ILOILO CITY, Philippines – Her trainers encouraged her to wear running shoes to protect her feet.
However, the 11-year-old Rhea Bullos still preferred to walk barefoot.
"It's as if something is holding my feet back," she told the detective in Hiligaynon.
The athlete from the city of Balasan won five gold medals at various athletics events at the 2019 Iloilo School Sports Council (ISSC) meeting that ended on Friday.
In the Elementary Girls category of this event, she was declared the most visited athlete.
Bullos, who is 4 feet and 11 inches tall, attracted attention because he was walking without shoes. Her feet were only protected by a "putos" (envelope or wrapping).
The "putos" is an improvised foot protection that her trainers developed for runners who prefer to run barefoot.
Each foot is wrapped with elastic bandage strips over a strip of sanitary napkin under the sole as a pillow.
Bullos trainer Predirick Valenzuela published a photo of her wearing improvised shoes with the legendary Nike Swoosh pencil on December 9th.
The photo went viral with 638 shares, 341 comments and 1,400 responses, and more than 5,000 comments and 23,300 shares on the Facebook page of a local newspaper that posted the story.
"Rhea says she prefers to run barefoot because she runs faster," said 26-year-old Valenzuela, who herself is a silver medalist in the 4 × 100 meter relay of the 2016 Palarong Pambansa.
Athletes from the Congressional District Sports Association (CDSA) -5 have practiced wearing running shoes with plaster adhesive and a napkin since 2010.
According to Valenzuela, who also wore the same "shoes" as a sprinter, the leucoplast gypsum adhesive "sticks" well even if it is wet and "worn out" several times.
In the photo of Bullos, offers and donations for shoes were made for her and her teammates, including Nike herself.

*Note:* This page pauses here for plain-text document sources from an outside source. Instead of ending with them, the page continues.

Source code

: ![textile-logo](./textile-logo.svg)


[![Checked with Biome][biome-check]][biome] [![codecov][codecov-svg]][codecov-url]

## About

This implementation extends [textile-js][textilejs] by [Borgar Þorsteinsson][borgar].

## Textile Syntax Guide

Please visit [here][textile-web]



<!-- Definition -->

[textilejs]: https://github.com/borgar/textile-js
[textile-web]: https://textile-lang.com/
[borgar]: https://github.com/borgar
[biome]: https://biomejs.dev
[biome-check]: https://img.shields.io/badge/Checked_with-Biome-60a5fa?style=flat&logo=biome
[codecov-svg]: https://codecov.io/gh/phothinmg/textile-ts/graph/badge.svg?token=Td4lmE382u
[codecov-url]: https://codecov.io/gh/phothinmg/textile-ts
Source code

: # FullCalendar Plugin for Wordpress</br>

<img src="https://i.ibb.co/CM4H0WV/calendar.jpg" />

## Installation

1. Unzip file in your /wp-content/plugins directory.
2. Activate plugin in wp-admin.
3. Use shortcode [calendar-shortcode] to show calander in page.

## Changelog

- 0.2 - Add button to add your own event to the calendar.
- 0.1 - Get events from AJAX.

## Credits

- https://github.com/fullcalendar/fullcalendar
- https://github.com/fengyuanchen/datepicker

At SM City, she had the choice between three pairs of shoes and chose the cheapest. The same goes for choosing a bag, says Leone Tiosayco, another Bullos coach.
"We trained hard and only had two days to get used to the rubber track because we are used to walking on dirt roads," said Bullos.
"A lot of potential"
Bullos, the second of three siblings, took part in sprint competitions in physical education. Her class advisor then encouraged her to take part in the CDSA competition in 2018.
However, she could not top this event.
This year she is part of a 10-member girls' sports team at the elementary school, which represents Iloilo's 5th congress district.
"She is still young and trainable and has a lot of potential," said Benedicto Prasas, one of her trainers, in an interview.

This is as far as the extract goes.